Oberste Priorität

China

Für 2014 hat sich China die Landwirtschaft und Lebensmittelsicherheit als politische Prioritäten gesetzt. Dies hat das Zentralkomitee der Kommunistischen Partei in seinem traditionell im Januar veröffentlichten „Dokument Nummer Eins“ festgelegt. Der Fokus liegt auf der Entwicklung einer moderner Landwirtschaft. Umweltverschmutzung durch schädliche Industriebetriebe und die übermäßige Nutzung von Düngemitteln und Pestiziden verursachen enorme Probleme auf dem Land. Rund 3,33 Millionen Hektar Ackerland sind wegen zu hoher Verschmutzung nicht mehr nutzbar.
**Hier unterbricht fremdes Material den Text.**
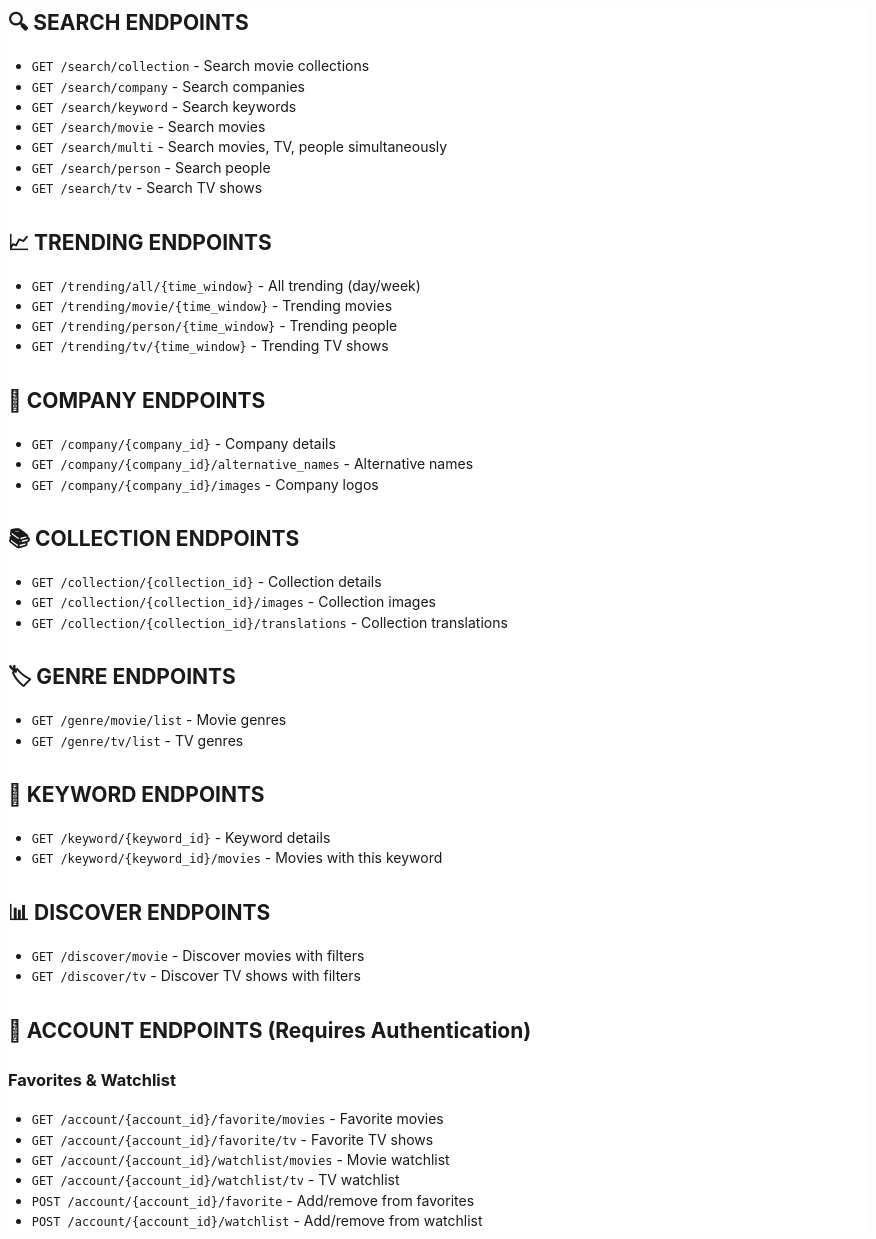 ## 🔍 SEARCH ENDPOINTS

- `GET /search/collection` - Search movie collections
- `GET /search/company` - Search companies
- `GET /search/keyword` - Search keywords
- `GET /search/movie` - Search movies
- `GET /search/multi` - Search movies, TV, people simultaneously
- `GET /search/person` - Search people
- `GET /search/tv` - Search TV shows

## 📈 TRENDING ENDPOINTS

- `GET /trending/all/{time_window}` - All trending (day/week)
- `GET /trending/movie/{time_window}` - Trending movies
- `GET /trending/person/{time_window}` - Trending people
- `GET /trending/tv/{time_window}` - Trending TV shows

## 🏢 COMPANY ENDPOINTS

- `GET /company/{company_id}` - Company details
- `GET /company/{company_id}/alternative_names` - Alternative names
- `GET /company/{company_id}/images` - Company logos

## 📚 COLLECTION ENDPOINTS

- `GET /collection/{collection_id}` - Collection details
- `GET /collection/{collection_id}/images` - Collection images
- `GET /collection/{collection_id}/translations` - Collection translations

## 🏷️ GENRE ENDPOINTS

- `GET /genre/movie/list` - Movie genres
- `GET /genre/tv/list` - TV genres

## 🔑 KEYWORD ENDPOINTS

- `GET /keyword/{keyword_id}` - Keyword details
- `GET /keyword/{keyword_id}/movies` - Movies with this keyword

## 📊 DISCOVER ENDPOINTS

- `GET /discover/movie` - Discover movies with filters
- `GET /discover/tv` - Discover TV shows with filters

## 👤 ACCOUNT ENDPOINTS (Requires Authentication)

### Favorites & Watchlist
- `GET /account/{account_id}/favorite/movies` - Favorite movies
- `GET /account/{account_id}/favorite/tv` - Favorite TV shows
- `GET /account/{account_id}/watchlist/movies` - Movie watchlist
- `GET /account/{account_id}/watchlist/tv` - TV watchlist
- `POST /account/{account_id}/favorite` - Add/remove from favorites
- `POST /account/{account_id}/watchlist` - Add/remove from watchlist
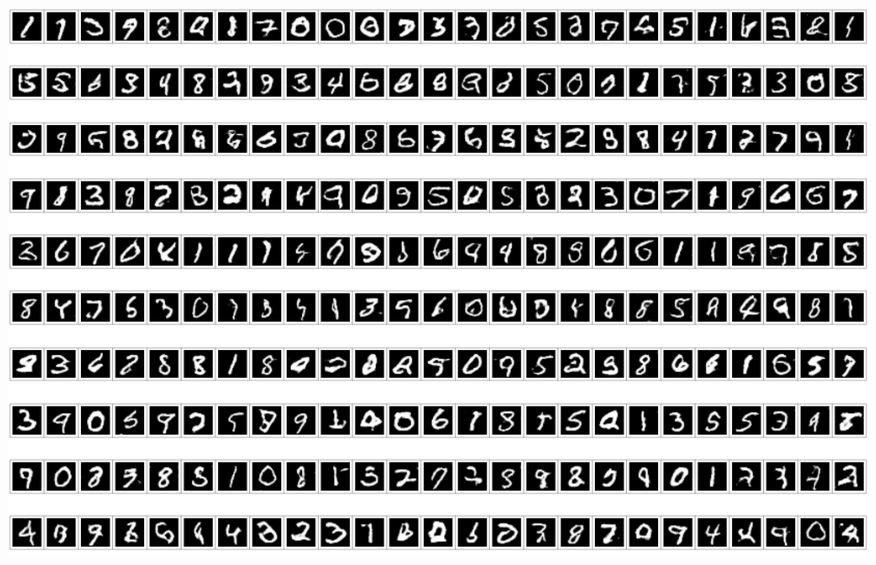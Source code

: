 

![png](output_20_29.png)



![png](output_20_30.png)



![png](output_20_31.png)



![png](output_20_32.png)



![png](output_20_33.png)



![png](output_20_34.png)



![png](output_20_35.png)



![png](output_20_36.png)



![png](output_20_37.png)



![png](output_20_38.png)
Ein weiteres Problem ist die zunehmende Verstädterung Chinas. Damit stehen immer weniger Arbeiter der Landwirtschaft zur Verfügung. Subventionen und Investitionen in Infrastruktur sollen der Abwanderung Einhalt gebieten. China setzt sich weiterhin zum Ziel, 95 Prozent des Lebensmittelbedarfs im Land selber zu produzieren. Der Spielraum für Importe ist also extrem klein. Die Sicherheit der Lebensmittel dürfe dabei nicht aus den Augen verloren werden. China wurde zuletzt von einigen Skandalen wie dem von verunreinigter Babymilch erschüttert.